Task item:
Beginning at the line that includes "The text of a label block" in the entries below, print each line exactly as it appears, through the last one.

** Data to process follows **

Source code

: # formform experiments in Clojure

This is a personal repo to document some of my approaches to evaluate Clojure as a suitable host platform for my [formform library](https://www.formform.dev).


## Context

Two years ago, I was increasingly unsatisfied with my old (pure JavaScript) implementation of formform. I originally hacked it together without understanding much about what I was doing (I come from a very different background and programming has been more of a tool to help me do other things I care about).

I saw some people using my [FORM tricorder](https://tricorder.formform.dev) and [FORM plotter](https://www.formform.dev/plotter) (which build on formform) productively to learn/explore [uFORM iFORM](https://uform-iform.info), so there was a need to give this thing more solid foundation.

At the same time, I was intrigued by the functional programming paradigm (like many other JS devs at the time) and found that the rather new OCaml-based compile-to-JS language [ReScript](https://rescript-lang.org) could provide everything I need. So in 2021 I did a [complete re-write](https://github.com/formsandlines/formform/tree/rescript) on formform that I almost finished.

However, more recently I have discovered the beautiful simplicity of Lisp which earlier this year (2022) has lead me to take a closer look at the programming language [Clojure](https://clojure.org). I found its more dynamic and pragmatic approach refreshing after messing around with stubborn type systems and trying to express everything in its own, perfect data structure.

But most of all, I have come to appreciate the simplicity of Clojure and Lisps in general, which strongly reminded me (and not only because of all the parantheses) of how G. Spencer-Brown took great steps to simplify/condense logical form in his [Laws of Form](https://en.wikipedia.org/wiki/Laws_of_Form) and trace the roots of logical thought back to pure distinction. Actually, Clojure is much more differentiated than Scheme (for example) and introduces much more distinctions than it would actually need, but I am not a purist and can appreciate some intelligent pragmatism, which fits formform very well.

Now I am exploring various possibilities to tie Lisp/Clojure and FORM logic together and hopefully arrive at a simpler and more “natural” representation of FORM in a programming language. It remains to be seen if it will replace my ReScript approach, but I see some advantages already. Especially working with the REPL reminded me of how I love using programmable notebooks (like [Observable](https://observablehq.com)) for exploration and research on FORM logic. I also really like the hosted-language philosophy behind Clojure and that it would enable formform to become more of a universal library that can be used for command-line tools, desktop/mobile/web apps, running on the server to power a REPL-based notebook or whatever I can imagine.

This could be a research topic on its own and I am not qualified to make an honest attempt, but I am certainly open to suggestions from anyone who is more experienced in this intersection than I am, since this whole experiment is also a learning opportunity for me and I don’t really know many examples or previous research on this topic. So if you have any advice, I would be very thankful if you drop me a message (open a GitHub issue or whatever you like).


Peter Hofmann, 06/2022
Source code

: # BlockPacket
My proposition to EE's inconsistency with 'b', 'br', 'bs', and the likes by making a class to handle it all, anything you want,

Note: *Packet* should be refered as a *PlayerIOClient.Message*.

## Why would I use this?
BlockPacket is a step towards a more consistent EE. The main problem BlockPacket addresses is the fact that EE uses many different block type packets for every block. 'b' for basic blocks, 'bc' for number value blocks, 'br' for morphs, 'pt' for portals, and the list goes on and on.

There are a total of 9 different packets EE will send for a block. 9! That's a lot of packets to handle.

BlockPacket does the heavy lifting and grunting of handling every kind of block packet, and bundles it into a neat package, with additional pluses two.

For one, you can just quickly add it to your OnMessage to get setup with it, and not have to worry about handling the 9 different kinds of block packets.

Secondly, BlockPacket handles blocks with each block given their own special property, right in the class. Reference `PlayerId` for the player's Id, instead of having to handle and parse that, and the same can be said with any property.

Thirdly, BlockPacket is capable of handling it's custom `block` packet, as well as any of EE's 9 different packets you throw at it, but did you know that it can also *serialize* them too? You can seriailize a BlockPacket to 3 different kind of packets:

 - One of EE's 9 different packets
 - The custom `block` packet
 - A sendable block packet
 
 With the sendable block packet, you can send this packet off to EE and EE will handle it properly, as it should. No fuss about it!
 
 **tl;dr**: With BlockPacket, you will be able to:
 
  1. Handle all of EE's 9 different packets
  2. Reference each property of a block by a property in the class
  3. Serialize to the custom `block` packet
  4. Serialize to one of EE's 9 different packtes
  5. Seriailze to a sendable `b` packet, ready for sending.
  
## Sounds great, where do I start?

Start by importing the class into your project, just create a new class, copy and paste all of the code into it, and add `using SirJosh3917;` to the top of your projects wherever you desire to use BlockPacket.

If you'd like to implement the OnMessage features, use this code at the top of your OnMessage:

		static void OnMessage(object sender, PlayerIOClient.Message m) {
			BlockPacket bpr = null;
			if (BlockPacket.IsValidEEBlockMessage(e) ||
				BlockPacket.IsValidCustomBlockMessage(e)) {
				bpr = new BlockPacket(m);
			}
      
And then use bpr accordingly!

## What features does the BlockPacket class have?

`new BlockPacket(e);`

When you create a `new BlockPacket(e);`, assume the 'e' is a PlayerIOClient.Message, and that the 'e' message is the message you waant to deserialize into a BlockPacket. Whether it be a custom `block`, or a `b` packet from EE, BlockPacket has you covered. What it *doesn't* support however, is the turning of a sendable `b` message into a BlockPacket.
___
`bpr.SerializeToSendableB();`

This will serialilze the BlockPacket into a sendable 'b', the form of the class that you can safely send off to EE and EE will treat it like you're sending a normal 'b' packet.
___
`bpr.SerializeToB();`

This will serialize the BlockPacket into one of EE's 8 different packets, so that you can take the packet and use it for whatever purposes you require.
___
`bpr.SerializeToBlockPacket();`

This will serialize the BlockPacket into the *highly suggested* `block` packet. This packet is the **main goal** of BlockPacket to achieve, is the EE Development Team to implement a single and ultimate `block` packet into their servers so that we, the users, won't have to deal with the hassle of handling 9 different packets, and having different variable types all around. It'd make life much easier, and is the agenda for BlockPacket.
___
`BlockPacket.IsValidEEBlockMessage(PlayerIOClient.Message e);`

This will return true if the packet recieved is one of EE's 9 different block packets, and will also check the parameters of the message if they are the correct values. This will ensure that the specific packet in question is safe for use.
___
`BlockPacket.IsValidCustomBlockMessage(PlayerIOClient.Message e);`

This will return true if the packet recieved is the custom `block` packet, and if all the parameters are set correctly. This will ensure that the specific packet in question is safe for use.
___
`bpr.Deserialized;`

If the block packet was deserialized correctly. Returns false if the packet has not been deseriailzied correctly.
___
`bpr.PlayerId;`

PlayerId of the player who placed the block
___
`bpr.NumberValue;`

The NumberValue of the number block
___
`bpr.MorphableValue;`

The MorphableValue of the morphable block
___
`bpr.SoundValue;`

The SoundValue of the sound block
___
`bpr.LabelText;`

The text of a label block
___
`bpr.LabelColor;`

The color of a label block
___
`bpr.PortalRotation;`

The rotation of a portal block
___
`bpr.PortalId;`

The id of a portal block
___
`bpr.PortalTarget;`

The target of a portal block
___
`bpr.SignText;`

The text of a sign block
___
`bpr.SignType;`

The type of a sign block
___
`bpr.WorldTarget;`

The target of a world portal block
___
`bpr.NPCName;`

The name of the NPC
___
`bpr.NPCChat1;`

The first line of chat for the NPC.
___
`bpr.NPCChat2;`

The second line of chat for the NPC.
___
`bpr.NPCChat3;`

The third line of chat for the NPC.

** End of Data to process **

Finished exercise:
The text of a label block
___
`bpr.LabelColor;`

The color of a label block
___
`bpr.PortalRotation;`

The rotation of a portal block
___
`bpr.PortalId;`

The id of a portal block
___
`bpr.PortalTarget;`

The target of a portal block
___
`bpr.SignText;`

The text of a sign block
___
`bpr.SignType;`

The type of a sign block
___
`bpr.WorldTarget;`

The target of a world portal block
___
`bpr.NPCName;`

The name of the NPC
___
`bpr.NPCChat1;`

The first line of chat for the NPC.
___
`bpr.NPCChat2;`

The second line of chat for the NPC.
___
`bpr.NPCChat3;`

The third line of chat for the NPC.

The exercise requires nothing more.